-- Task statement --
What follows is a set of records. Copy them exactly and leave out the images.

-- Data supplied --
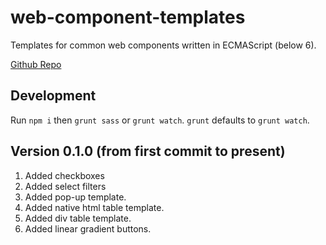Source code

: # web-component-templates
Templates for common web components written in ECMAScript (below 6).

[Github Repo](https://github.com/wlwl2/web-component-templates)

## Development

Run `npm i` then `grunt sass` or `grunt watch`.
`grunt` defaults to `grunt watch`.

## Version 0.1.0 (from first commit to present)
1. Added checkboxes
2. Added select filters
3. Added pop-up template.
4. Added native html table template.
5. Added div table template.
6. Added linear gradient buttons.
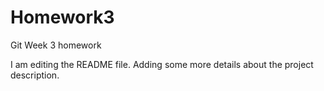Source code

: # Homework3
Git Week 3 homework

I am editing the README file. Adding some more details about the project description.
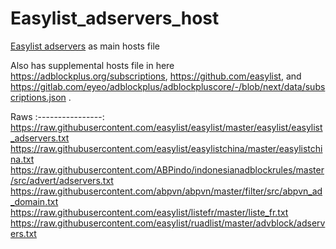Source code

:# Easylist_adservers_host
[Easylist adservers](https://github.com/easylist/easylist/blob/master/easylist/easylist_adservers.txt) as main hosts file

Also has supplemental hosts file in here https://adblockplus.org/subscriptions, https://github.com/easylist, and https://gitlab.com/eyeo/adblockplus/adblockpluscore/-/blob/next/data/subscriptions.json .


Raws
:----------------:
https://raw.githubusercontent.com/easylist/easylist/master/easylist/easylist_adservers.txt
https://raw.githubusercontent.com/easylist/easylistchina/master/easylistchina.txt
https://raw.githubusercontent.com/ABPindo/indonesianadblockrules/master/src/advert/adservers.txt 
https://raw.githubusercontent.com/abpvn/abpvn/master/filter/src/abpvn_ad_domain.txt
https://raw.githubusercontent.com/easylist/listefr/master/liste_fr.txt 
https://raw.githubusercontent.com/easylist/ruadlist/master/advblock/adservers.txt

-- Solution --
Source code

: # web-component-templates
Templates for common web components written in ECMAScript (below 6).

[Github Repo](https://github.com/wlwl2/web-component-templates)

## Development

Run `npm i` then `grunt sass` or `grunt watch`.
`grunt` defaults to `grunt watch`.

## Version 0.1.0 (from first commit to present)
1. Added checkboxes
2. Added select filters
3. Added pop-up template.
4. Added native html table template.
5. Added div table template.
6. Added linear gradient buttons.
Source code

: # Homework3
Git Week 3 homework

I am editing the README file. Adding some more details about the project description.
Source code

:# Easylist_adservers_host
[Easylist adservers](https://github.com/easylist/easylist/blob/master/easylist/easylist_adservers.txt) as main hosts file

Also has supplemental hosts file in here https://adblockplus.org/subscriptions, https://github.com/easylist, and https://gitlab.com/eyeo/adblockplus/adblockpluscore/-/blob/next/data/subscriptions.json .


Raws
:----------------:
https://raw.githubusercontent.com/easylist/easylist/master/easylist/easylist_adservers.txt
https://raw.githubusercontent.com/easylist/easylistchina/master/easylistchina.txt
https://raw.githubusercontent.com/ABPindo/indonesianadblockrules/master/src/advert/adservers.txt 
https://raw.githubusercontent.com/abpvn/abpvn/master/filter/src/abpvn_ad_domain.txt
https://raw.githubusercontent.com/easylist/listefr/master/liste_fr.txt 
https://raw.githubusercontent.com/easylist/ruadlist/master/advblock/adservers.txt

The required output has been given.